To help solve these problems, Cadence offers integrated solutions in mixed-signal design, low-power design, and enterprise verification, in addition to system development and advanced nodes.
“Finally, good EDA solutions must support collaboration by permitting geographically dispersed teams to communicate and work effectively together. And EDA standards are necessary so that customers can exchange IP and design data, and can outsource portions of the chip development process,” Tan added.
India has great potential
Finally, it is always good to hear about the estimate of the Indian semiconductor industry from global leaders.

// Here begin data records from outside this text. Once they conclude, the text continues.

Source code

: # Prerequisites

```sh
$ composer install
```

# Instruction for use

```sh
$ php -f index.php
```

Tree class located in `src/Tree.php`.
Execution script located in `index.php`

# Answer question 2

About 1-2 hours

Lip-Bu Tan said: “According to the Indian Semiconductor Association-Frost & Sullivan report update 2008-10, the total revenues of the Indian semiconductor market are poised to grow from $5.9 billion in 2008 to $7.59 billion in 2010 at a CAGR of 13.4 percent; marking a growing market despite a decline in the growth rate. India has great potential as a semiconductor market due to a huge domestic market for electronics equipment ranging from mobile phones to energy meters.”He added that growth for semiconductor companies will come from energy-related and low-power technologies that are able to drive the market share shifts. A number of semiconductor companies have already invested in or are considering investment in alternate technologies, such as green technologies like solar panels.